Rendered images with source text

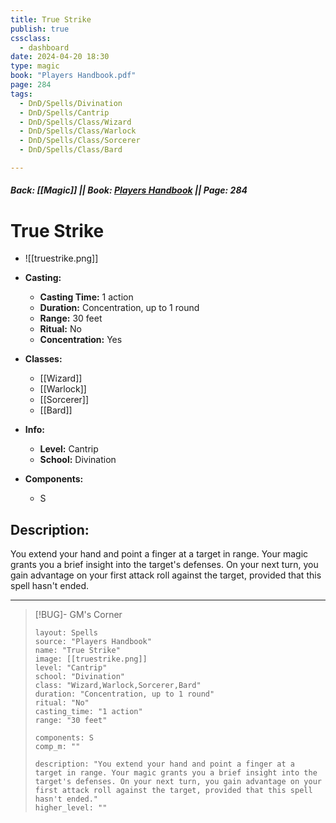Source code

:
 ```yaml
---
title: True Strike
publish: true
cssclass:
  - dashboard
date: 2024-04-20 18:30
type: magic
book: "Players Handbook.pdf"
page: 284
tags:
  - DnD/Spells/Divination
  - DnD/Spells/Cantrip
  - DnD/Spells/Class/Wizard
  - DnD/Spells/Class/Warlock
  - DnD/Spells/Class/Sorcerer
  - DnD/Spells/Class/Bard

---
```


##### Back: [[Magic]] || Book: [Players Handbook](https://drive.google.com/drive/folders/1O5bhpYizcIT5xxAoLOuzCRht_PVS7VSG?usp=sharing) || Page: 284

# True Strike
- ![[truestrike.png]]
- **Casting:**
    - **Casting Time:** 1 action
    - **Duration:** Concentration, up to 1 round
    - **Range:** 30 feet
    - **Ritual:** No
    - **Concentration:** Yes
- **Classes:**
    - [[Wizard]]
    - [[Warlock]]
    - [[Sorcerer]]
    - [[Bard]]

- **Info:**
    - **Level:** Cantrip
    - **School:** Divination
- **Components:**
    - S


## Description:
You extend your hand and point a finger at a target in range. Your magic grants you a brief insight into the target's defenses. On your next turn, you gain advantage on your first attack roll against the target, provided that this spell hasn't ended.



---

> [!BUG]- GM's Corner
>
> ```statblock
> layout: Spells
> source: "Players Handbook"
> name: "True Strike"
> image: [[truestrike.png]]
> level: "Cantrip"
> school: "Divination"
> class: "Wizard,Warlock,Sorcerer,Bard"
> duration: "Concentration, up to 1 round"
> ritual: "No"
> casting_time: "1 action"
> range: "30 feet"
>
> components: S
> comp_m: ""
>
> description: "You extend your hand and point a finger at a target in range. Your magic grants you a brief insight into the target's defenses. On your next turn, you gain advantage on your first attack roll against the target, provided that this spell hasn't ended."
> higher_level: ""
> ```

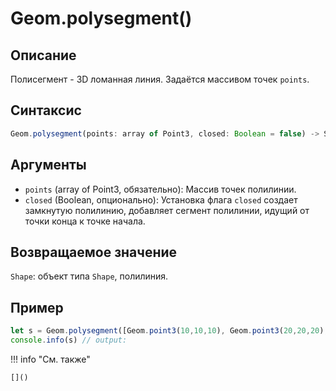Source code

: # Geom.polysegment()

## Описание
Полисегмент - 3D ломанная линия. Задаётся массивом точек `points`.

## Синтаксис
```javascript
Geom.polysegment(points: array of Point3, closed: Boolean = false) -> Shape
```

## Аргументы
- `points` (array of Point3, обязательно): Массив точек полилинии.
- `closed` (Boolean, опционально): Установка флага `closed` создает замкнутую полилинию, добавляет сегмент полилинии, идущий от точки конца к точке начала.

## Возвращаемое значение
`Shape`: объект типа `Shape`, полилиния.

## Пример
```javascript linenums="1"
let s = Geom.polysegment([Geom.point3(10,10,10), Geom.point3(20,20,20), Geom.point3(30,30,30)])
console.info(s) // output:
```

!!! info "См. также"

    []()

TASK DIRECTIONS: Your task is to return every entry exactly as it was written, with the pictures removed.

OUTPUT BELOW:
Source code

:
 ```yaml
---
title: True Strike
publish: true
cssclass:
  - dashboard
date: 2024-04-20 18:30
type: magic
book: "Players Handbook.pdf"
page: 284
tags:
  - DnD/Spells/Divination
  - DnD/Spells/Cantrip
  - DnD/Spells/Class/Wizard
  - DnD/Spells/Class/Warlock
  - DnD/Spells/Class/Sorcerer
  - DnD/Spells/Class/Bard

---
```


##### Back: [[Magic]] || Book: [Players Handbook](https://drive.google.com/drive/folders/1O5bhpYizcIT5xxAoLOuzCRht_PVS7VSG?usp=sharing) || Page: 284

# True Strike
- ![[truestrike.png]]
- **Casting:**
    - **Casting Time:** 1 action
    - **Duration:** Concentration, up to 1 round
    - **Range:** 30 feet
    - **Ritual:** No
    - **Concentration:** Yes
- **Classes:**
    - [[Wizard]]
    - [[Warlock]]
    - [[Sorcerer]]
    - [[Bard]]

- **Info:**
    - **Level:** Cantrip
    - **School:** Divination
- **Components:**
    - S


## Description:
You extend your hand and point a finger at a target in range. Your magic grants you a brief insight into the target's defenses. On your next turn, you gain advantage on your first attack roll against the target, provided that this spell hasn't ended.



---

> [!BUG]- GM's Corner
>
> ```statblock
> layout: Spells
> source: "Players Handbook"
> name: "True Strike"
> image: [[truestrike.png]]
> level: "Cantrip"
> school: "Divination"
> class: "Wizard,Warlock,Sorcerer,Bard"
> duration: "Concentration, up to 1 round"
> ritual: "No"
> casting_time: "1 action"
> range: "30 feet"
>
> components: S
> comp_m: ""
>
> description: "You extend your hand and point a finger at a target in range. Your magic grants you a brief insight into the target's defenses. On your next turn, you gain advantage on your first attack roll against the target, provided that this spell hasn't ended."
> higher_level: ""
> ```

Source code

: # Geom.polysegment()

## Описание
Полисегмент - 3D ломанная линия. Задаётся массивом точек `points`.

## Синтаксис
```javascript
Geom.polysegment(points: array of Point3, closed: Boolean = false) -> Shape
```

## Аргументы
- `points` (array of Point3, обязательно): Массив точек полилинии.
- `closed` (Boolean, опционально): Установка флага `closed` создает замкнутую полилинию, добавляет сегмент полилинии, идущий от точки конца к точке начала.

## Возвращаемое значение
`Shape`: объект типа `Shape`, полилиния.

## Пример
```javascript linenums="1"
let s = Geom.polysegment([Geom.point3(10,10,10), Geom.point3(20,20,20), Geom.point3(30,30,30)])
console.info(s) // output:
```

!!! info "См. также"

    []()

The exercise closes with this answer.